Dotarcie zajęło tylko 30 minut Bitelgia, piękny projekt zlokalizowany właśnie w Latasa . Ten biznes promowany przez czwórkę przyjaciół, którzy postanowili porzucić dotychczasowe życie i spełnić marzenie, to zobowiązanie do tych wartości, których bronią ząb i paznokieć: zdrowe życie, kultura troski, ekologia, właściwe wykorzystanie zasobów, miłość do Basków czy ekofeminizm.

Bitelgia ekofeministyczny projekt Latasa

Bitelgia, ekofeministyczny projekt Latasa

Przystanek w uroczej restauracji pozwala nam odpocząć, podczas gdy spróbujemy niektórych jej wykwintne propozycje żywności ekologicznej i km0 którego składniki pochodzą po części z własnego ogrodu, a po części od małych producentów z Nawarry w okolicy. W promieniach słońca na tarasie lub w cieple kominka w środku poczujesz się jak w domu. Oferują również w swoich obiektach wypożyczalnia i serwis rowerów, , informacje o szlakach turystycznych, a nawet sklepik z produktami delikatesowymi o czystym smaku Nawarry.

Po powrocie do Lekunberri szukamy odpoczynku w punkcie odniesienia w okolicy: Hotel Ayestaran To nie tylko zakwaterowanie, to wszystko klasyk Nawarry ze wspaniałą historią za nim . Założona na początku XX wieku przez Jacinco Ayestarán i Jesusa Garro , zakład jest nadal w rękach tej samej rodziny i zachowuje to zabytkowe powietrze, które czyni go tak wyjątkowym.
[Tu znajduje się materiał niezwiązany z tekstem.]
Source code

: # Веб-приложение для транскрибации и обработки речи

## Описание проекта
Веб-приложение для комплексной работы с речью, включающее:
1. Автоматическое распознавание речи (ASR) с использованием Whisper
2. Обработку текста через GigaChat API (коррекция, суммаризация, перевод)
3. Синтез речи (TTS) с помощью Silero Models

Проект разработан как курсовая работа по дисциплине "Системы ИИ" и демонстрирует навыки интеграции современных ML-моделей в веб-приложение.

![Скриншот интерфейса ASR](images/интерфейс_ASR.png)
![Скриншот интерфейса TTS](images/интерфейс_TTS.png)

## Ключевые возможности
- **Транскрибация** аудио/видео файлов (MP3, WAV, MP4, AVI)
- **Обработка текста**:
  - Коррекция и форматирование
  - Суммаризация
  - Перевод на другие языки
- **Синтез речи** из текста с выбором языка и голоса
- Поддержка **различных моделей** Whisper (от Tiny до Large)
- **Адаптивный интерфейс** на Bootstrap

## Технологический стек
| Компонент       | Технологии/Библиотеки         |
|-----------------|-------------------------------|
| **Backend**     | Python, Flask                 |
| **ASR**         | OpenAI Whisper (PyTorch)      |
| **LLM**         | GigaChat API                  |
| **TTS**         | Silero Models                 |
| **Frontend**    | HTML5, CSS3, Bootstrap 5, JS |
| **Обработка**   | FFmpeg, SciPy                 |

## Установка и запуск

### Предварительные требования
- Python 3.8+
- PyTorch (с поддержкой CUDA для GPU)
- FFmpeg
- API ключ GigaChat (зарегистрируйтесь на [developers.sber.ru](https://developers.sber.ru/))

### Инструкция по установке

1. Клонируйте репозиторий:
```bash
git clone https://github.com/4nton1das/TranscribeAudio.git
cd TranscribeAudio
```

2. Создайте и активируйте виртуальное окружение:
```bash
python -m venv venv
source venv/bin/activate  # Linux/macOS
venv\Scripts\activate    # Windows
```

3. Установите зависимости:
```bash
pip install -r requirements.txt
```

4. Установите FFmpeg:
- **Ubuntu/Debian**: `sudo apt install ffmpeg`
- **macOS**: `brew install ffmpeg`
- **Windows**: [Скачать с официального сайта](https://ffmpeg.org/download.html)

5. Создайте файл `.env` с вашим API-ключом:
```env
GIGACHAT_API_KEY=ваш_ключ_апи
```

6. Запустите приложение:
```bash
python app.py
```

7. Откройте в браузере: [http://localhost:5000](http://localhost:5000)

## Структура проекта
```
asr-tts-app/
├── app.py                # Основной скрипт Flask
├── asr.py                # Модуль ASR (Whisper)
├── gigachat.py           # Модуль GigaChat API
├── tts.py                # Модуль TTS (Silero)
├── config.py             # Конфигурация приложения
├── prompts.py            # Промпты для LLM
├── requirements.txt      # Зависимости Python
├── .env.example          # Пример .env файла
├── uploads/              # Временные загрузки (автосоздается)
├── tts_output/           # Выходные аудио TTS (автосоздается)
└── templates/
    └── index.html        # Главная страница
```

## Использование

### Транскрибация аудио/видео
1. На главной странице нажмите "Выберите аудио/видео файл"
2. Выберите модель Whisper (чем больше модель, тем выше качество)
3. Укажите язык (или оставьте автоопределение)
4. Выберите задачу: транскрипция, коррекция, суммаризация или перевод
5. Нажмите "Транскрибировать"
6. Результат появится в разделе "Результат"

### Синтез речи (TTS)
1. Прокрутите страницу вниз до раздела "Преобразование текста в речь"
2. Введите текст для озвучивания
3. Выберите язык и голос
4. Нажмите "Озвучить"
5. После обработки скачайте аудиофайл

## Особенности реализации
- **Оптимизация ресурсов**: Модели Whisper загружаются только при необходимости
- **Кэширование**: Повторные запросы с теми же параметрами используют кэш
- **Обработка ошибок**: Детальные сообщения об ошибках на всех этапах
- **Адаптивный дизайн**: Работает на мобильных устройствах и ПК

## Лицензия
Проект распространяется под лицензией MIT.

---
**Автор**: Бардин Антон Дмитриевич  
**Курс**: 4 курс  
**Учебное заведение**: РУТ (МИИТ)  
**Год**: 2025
Od 1912 roku jego sale gościły najróżniejszych gości: od żołnierzy z różnych stron zarówno podczas wojny domowej, jak i podczas II wojny światowej, po wielkie nazwiska kultury międzynarodowej, takie jak Orson Welles czy Ernest Hemingway.
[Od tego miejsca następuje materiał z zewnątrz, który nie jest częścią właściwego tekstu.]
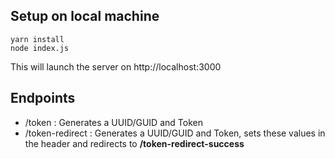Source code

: ## Setup on local machine
```
yarn install
node index.js
```
This will launch the server on http://localhost:3000

## Endpoints

* /token : Generates a UUID/GUID and Token
* /token-redirect : Generates a UUID/GUID and Token, sets these values in the header and redirects to **/token-redirect-success**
Choć jedną z najbardziej kuszących propozycji noclegów są Tajemnice Ayestarán : cztery różne tematyczne doświadczenia, w których sami goście na cały weekend wcielają się w postacie z połowy stulecia uwikłane w różnego rodzaju incydenty i wydarzenia oraz z zagadką do rozwiązania. Pełnoprawna wskazówka w najbardziej zagadkowym miejscu: w Lekunberri, u podnóża Sierra de Aralar.